Open RKSimon opened 3 years ago
We don't even fold:
define <4 x i32> @reverse_add_basic(<4 x i32> %a0, <4 x i32> %a1) {
%r0 = shufflevector <4 x i32> %a0, <4 x i32> poison, <4 x i32> <i32 3, i32 2, i32 1, i32 0>
%ss = add <4 x i32> %r0, %a1
%r1 = shufflevector <4 x i32> %ss, <4 x i32> poison, <4 x i32> <i32 3, i32 2, i32 1, i32 0>
ret <4 x i32> %r1
}
to:
define <4 x i32> @reverse_add_basic(<4 x i32> %a0, <4 x i32> %a1) {
%r1 = shufflevector <4 x i32> %a1, <4 x i32> poison, <4 x i32> <i32 3, i32 2, i32 1, i32 0>
%ss = add <4 x i32> %a0, %r1
ret <4 x i32> %ss
}
let alone anything that contains zext/trunc/intrinsics....

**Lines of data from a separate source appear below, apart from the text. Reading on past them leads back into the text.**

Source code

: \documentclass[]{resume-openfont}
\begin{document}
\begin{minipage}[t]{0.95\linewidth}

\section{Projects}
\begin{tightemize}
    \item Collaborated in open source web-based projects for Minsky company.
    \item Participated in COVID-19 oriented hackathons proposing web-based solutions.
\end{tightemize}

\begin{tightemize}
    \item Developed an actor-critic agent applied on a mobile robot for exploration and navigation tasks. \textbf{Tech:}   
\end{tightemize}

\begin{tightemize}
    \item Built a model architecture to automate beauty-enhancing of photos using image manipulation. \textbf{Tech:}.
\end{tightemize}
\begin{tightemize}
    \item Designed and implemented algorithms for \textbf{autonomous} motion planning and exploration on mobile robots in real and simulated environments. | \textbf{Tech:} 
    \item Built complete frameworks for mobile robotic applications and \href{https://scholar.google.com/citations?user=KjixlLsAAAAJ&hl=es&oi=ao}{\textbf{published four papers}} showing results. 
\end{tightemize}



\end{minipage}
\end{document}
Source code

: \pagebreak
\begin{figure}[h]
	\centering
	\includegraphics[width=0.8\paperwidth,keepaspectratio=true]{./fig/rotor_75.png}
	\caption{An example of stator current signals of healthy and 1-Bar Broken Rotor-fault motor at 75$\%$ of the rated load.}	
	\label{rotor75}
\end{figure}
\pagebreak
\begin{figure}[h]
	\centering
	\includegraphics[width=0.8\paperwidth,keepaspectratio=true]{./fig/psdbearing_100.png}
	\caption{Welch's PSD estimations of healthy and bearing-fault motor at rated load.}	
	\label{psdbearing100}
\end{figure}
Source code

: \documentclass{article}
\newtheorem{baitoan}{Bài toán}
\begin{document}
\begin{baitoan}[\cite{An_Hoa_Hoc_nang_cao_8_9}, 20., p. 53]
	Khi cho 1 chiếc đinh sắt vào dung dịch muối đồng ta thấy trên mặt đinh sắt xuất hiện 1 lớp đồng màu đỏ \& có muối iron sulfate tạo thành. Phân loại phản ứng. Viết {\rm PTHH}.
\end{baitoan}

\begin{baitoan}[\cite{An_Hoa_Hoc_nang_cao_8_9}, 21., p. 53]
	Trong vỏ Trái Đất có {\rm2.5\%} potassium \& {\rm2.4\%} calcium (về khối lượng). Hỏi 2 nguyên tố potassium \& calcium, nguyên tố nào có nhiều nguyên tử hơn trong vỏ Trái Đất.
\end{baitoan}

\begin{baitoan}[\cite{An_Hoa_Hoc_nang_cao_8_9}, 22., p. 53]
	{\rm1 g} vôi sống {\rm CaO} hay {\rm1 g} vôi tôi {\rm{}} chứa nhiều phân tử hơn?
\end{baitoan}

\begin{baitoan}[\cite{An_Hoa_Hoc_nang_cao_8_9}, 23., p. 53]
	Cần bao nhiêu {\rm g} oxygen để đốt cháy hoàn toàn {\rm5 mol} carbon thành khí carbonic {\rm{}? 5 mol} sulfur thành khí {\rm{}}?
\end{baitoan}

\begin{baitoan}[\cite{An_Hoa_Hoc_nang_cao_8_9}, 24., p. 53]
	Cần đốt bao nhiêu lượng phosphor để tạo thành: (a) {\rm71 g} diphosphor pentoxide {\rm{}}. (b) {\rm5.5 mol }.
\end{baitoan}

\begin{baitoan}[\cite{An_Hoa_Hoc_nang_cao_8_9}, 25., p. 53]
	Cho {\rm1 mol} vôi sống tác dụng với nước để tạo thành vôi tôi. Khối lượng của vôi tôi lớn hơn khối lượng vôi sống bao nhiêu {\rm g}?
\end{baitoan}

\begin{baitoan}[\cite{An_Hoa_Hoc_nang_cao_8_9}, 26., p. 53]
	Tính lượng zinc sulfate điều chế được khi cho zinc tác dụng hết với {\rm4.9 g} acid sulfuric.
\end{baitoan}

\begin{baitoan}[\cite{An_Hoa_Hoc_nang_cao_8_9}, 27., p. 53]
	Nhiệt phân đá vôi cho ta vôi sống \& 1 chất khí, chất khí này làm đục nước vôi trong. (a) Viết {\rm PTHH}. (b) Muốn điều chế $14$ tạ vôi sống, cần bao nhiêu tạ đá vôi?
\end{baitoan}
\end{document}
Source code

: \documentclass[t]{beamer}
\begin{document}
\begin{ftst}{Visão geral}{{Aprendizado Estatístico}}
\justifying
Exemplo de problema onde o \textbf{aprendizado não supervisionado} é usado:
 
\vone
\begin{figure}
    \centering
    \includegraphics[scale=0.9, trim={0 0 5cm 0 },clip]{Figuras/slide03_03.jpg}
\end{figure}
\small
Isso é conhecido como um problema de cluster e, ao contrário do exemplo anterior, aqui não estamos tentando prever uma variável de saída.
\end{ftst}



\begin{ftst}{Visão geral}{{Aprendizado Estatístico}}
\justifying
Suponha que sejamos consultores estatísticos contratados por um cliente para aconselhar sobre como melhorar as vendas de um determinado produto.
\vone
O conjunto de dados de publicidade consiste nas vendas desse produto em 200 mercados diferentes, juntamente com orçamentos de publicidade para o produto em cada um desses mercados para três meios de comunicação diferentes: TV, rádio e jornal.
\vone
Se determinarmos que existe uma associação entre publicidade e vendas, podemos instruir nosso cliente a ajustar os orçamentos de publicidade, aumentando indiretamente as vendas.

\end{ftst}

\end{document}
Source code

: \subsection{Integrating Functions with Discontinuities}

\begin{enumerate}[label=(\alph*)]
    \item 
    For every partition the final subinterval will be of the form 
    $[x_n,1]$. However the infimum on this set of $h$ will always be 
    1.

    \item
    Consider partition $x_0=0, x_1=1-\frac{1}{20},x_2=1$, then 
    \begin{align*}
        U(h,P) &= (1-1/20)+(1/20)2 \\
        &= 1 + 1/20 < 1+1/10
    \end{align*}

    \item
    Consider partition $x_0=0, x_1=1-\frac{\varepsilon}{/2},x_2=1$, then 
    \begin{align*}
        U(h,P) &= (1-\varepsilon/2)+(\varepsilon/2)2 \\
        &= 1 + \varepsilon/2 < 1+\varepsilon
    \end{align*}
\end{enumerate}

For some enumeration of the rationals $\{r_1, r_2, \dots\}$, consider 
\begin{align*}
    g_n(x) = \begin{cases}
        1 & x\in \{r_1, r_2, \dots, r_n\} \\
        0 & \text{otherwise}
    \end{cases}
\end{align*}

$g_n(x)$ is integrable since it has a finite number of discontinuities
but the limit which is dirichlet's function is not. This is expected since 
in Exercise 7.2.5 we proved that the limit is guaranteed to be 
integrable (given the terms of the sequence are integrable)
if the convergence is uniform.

[Bug #46238] is sort of related to intrinsics handling
I think instcombine already has something to deal with this kind of problem, perhaps it doesn't handle ext/trunc/saturating math?
CC @zhengyang92
Extended Description
https://godbolt.org/z/dWTd9e
By decrementing the pointer in the loop we end up with loop bodies like this:
AFAICT we should be able to remove both these 'reverse' shufflevectors.
I'm not sure if we should be trying to fix this in InstCombine/VectorCombine or inside the LoopVectorizer.